* [What you are asked to do]: Below are the records; count how many of their lines carry "insertInner" and give only the number.

* [Material provided]:

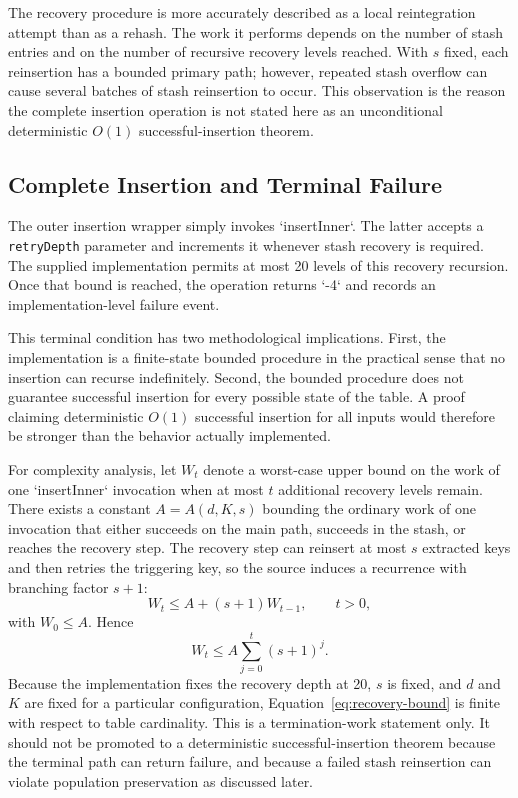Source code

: \documentclass[conference]{IEEEtran}
\begin{document}
The recovery procedure is more accurately described as a local reintegration attempt than as a rehash. The work it performs depends on the number of stash entries and on the number of recursive recovery levels reached. With $s$ fixed, each reinsertion has a bounded primary path; however, repeated stash overflow can cause several batches of stash reinsertion to occur. This observation is the reason the complete insertion operation is not stated here as an unconditional deterministic $O(1)$ successful-insertion theorem.

\subsection{Complete Insertion and Terminal Failure}

The outer insertion wrapper simply invokes `insertInner`. The latter accepts a \texttt{retryDepth} parameter and increments it whenever stash recovery is required. The supplied implementation permits at most 20 levels of this recovery recursion. Once that bound is reached, the operation returns `-4` and records an implementation-level failure event.

This terminal condition has two methodological implications. First, the implementation is a finite-state bounded procedure in the practical sense that no insertion can recurse indefinitely. Second, the bounded procedure does not guarantee successful insertion for every possible state of the table. A proof claiming deterministic $O(1)$ successful insertion for all inputs would therefore be stronger than the behavior actually implemented.

For complexity analysis, let $W_t$ denote a worst-case upper bound on the work of one `insertInner` invocation when at most $t$ additional recovery levels remain. There exists a constant $A=A(d,K,s)$ bounding the ordinary work of one invocation that either succeeds on the main path, succeeds in the stash, or reaches the recovery step. The recovery step can reinsert at most $s$ extracted keys and then retries the triggering key, so the source induces a recurrence with branching factor $s+1$:
\begin{equation}
    W_t \le A + (s+1)W_{t-1},
    \qquad t>0,
    \label{eq:recovery-recurrence}
\end{equation}
with $W_0\le A$. Hence
\begin{equation}
    W_t \le A\sum_{j=0}^{t}(s+1)^j.
    \label{eq:recovery-bound}
\end{equation}
Because the implementation fixes the recovery depth at 20, $s$ is fixed, and $d$ and $K$ are fixed for a particular configuration, Equation~\eqref{eq:recovery-bound} is finite with respect to table cardinality. This is a termination-work statement only. It should not be promoted to a deterministic successful-insertion theorem because the terminal path can return failure, and because a failed stash reinsertion can violate population preservation as discussed later.
\end{document}
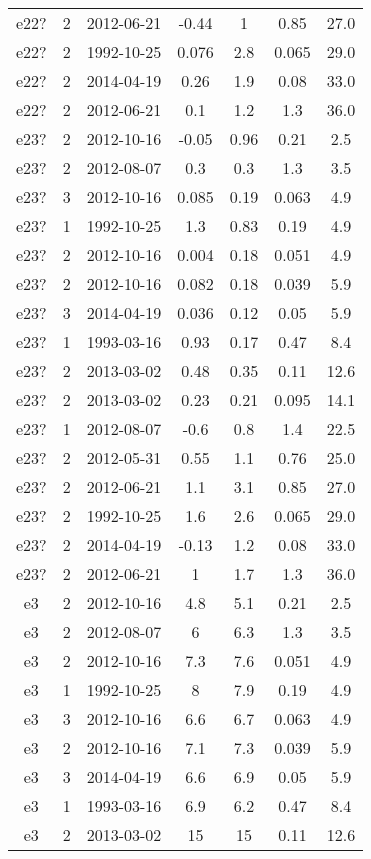 \begin{table*}[htp]
\begin{tabular}{ccccccc}
e22? & 2 & 2012-06-21 & -0.44 & 1 & 0.85 & 27.0 \\
e22? & 2 & 1992-10-25 & 0.076 & 2.8 & 0.065 & 29.0 \\
e22? & 2 & 2014-04-19 & 0.26 & 1.9 & 0.08 & 33.0 \\
e22? & 2 & 2012-06-21 & 0.1 & 1.2 & 1.3 & 36.0 \\
e23? & 2 & 2012-10-16 & -0.05 & 0.96 & 0.21 & 2.5 \\
e23? & 2 & 2012-08-07 & 0.3 & 0.3 & 1.3 & 3.5 \\
e23? & 3 & 2012-10-16 & 0.085 & 0.19 & 0.063 & 4.9 \\
e23? & 1 & 1992-10-25 & 1.3 & 0.83 & 0.19 & 4.9 \\
e23? & 2 & 2012-10-16 & 0.004 & 0.18 & 0.051 & 4.9 \\
e23? & 2 & 2012-10-16 & 0.082 & 0.18 & 0.039 & 5.9 \\
e23? & 3 & 2014-04-19 & 0.036 & 0.12 & 0.05 & 5.9 \\
e23? & 1 & 1993-03-16 & 0.93 & 0.17 & 0.47 & 8.4 \\
e23? & 2 & 2013-03-02 & 0.48 & 0.35 & 0.11 & 12.6 \\
e23? & 2 & 2013-03-02 & 0.23 & 0.21 & 0.095 & 14.1 \\
e23? & 1 & 2012-08-07 & -0.6 & 0.8 & 1.4 & 22.5 \\
e23? & 2 & 2012-05-31 & 0.55 & 1.1 & 0.76 & 25.0 \\
e23? & 2 & 2012-06-21 & 1.1 & 3.1 & 0.85 & 27.0 \\
e23? & 2 & 1992-10-25 & 1.6 & 2.6 & 0.065 & 29.0 \\
e23? & 2 & 2014-04-19 & -0.13 & 1.2 & 0.08 & 33.0 \\
e23? & 2 & 2012-06-21 & 1 & 1.7 & 1.3 & 36.0 \\
e3 & 2 & 2012-10-16 & 4.8 & 5.1 & 0.21 & 2.5 \\
e3 & 2 & 2012-08-07 & 6 & 6.3 & 1.3 & 3.5 \\
e3 & 2 & 2012-10-16 & 7.3 & 7.6 & 0.051 & 4.9 \\
e3 & 1 & 1992-10-25 & 8 & 7.9 & 0.19 & 4.9 \\
e3 & 3 & 2012-10-16 & 6.6 & 6.7 & 0.063 & 4.9 \\
e3 & 2 & 2012-10-16 & 7.1 & 7.3 & 0.039 & 5.9 \\
e3 & 3 & 2014-04-19 & 6.6 & 6.9 & 0.05 & 5.9 \\
e3 & 1 & 1993-03-16 & 6.9 & 6.2 & 0.47 & 8.4 \\
e3 & 2 & 2013-03-02 & 15 & 15 & 0.11 & 12.6 \\

\end{tabular}
\end{table*}
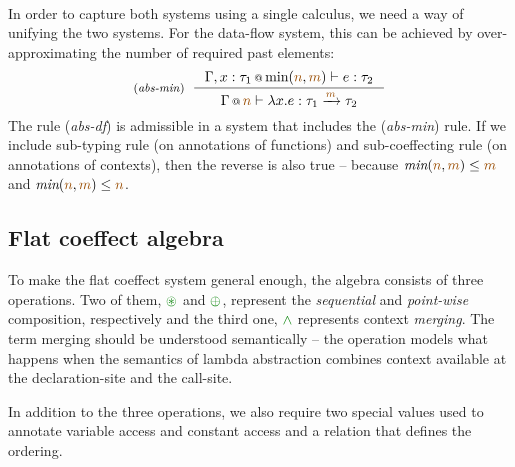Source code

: ~

In order to capture both systems using a single calculus, we need a way of unifying the two
systems. For the data-flow system, this can be achieved by over-approximating the number of 
required past elements:
%
\begin{equation*}
\tyrule{abs-min}
  {\coctx{\Gamma, x:\tau_1}{\textnormal{min}(\aclrd{n}, \aclrd{m})} \vdash e : \tau_2}
  {\coctx{\Gamma}{\aclrd{n}} \vdash \lambda x.e : \tau_1 \xrightarrow{\aclrd{m}} \tau_2 }
\end{equation*}
%
The rule (\emph{abs-df}) is admissible in a system that includes the (\emph{abs-min}) rule. 
If we include sub-typing rule (on annotations of functions) and sub-coeffecting rule (on 
annotations of contexts), then the reverse is also true -- because 
$\textit{min}(\aclrd{n}, \aclrd{m}) \leq \aclrd{m}$ and $\textit{min}(\aclrd{n}, \aclrd{m}) \leq \aclrd{n}$.


\subsection{Flat coeffect algebra}
To make the flat coeffect system general enough, the algebra consists of three operations.
Two of them, $\cseq$ and $\cpar$, represent the \emph{sequential} and \emph{point-wise} composition, 
respectively and the third one, $\czip$ represents context \emph{merging}. The term merging should be 
understood semantically -- the operation models what happens when the semantics of lambda abstraction 
combines context available at the declaration-site and the call-site.

In addition to the three operations, we also require two special values used to annotate
variable access and constant access and a relation that defines the ordering.

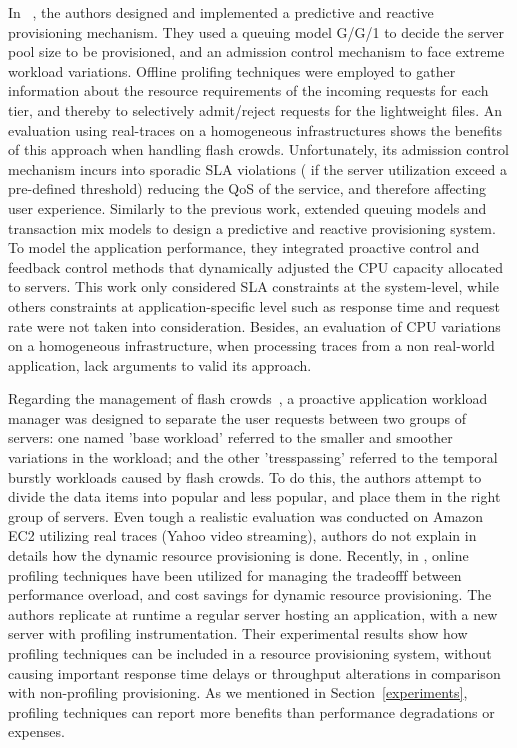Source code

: In ~\cite{urgaonkar_cataclysm:_2008, urgaonkar_agile_2008}, the authors designed and implemented a predictive and reactive provisioning mechanism. They used a queuing model  G/G/1 to decide the server pool size to be provisioned, and an admission control mechanism to face extreme workload variations. Offline prolifing techniques were employed to gather information about the resource requirements of the incoming requests for each tier, and thereby to selectively admit/reject requests for the lightweight files.  An evaluation using real-traces on a homogeneous infrastructures shows the benefits of this approach when handling flash crowds. Unfortunately, its admission control mechanism incurs into sporadic SLA violations ( if the server utilization exceed a pre-defined threshold) reducing the QoS of the service, and therefore affecting user experience. Similarly to the previous work, \cite{wang_appraise:_2009} extended queuing models and transaction mix models to design a predictive and reactive provisioning system. To model the application performance, they integrated proactive control and feedback control methods that dynamically adjusted the CPU capacity allocated to servers. This work only considered SLA constraints at the system-level, while others constraints at application-specific level such as response time and request rate were not taken into consideration. Besides, an evaluation of CPU variations on a homogeneous infrastructure, when processing traces from a non real-world application, lack arguments to valid its approach.


Regarding the management of flash crowds~\cite{zhang_resilient_2009}, a proactive application workload manager was designed to separate the user requests between two groups of servers:  one  named  'base workload'  referred to the smaller and smoother variations in the workload; and the other 'tresspassing' referred to the temporal burstly workloads caused by flash crowds. To do this, the authors attempt to divide the data items into popular and less popular, and place them in the right group of servers. Even tough a realistic evaluation was conducted on Amazon EC2 utilizing real traces (Yahoo video streaming), authors do not explain in details how the dynamic resource provisioning is done. Recently, in  \cite{kaviani_profiling-as--service:_2011}, online profiling techniques have been utilized for managing the tradeofff between performance overload, and cost savings for dynamic resource provisioning. The authors replicate at runtime a regular server hosting an application, with a new server with profiling instrumentation. Their experimental results show how profiling techniques can be included in a resource provisioning system, without causing important response time delays or throughput alterations in comparison with non-profiling provisioning. As we mentioned in Section~\ref{experiments}, profiling techniques can report more benefits than  performance degradations or expenses.


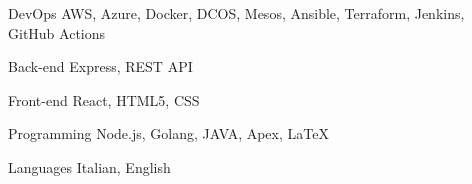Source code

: 

\begin{cvskills}

  \cvskill
    {DevOps} %
    {AWS, Azure, Docker, DCOS, Mesos, Ansible, Terraform, Jenkins, GitHub Actions} %

  \cvskill
    {Back-end} %
    {Express, REST API} %

  \cvskill
    {Front-end} %
    {React, HTML5, CSS} %

  \cvskill
    {Programming} %
    {Node.js, Golang, JAVA, Apex, LaTeX} %

  \cvskill
    {Languages} %
    {Italian, English} %

\end{cvskills}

* [Result for this exercise]: 2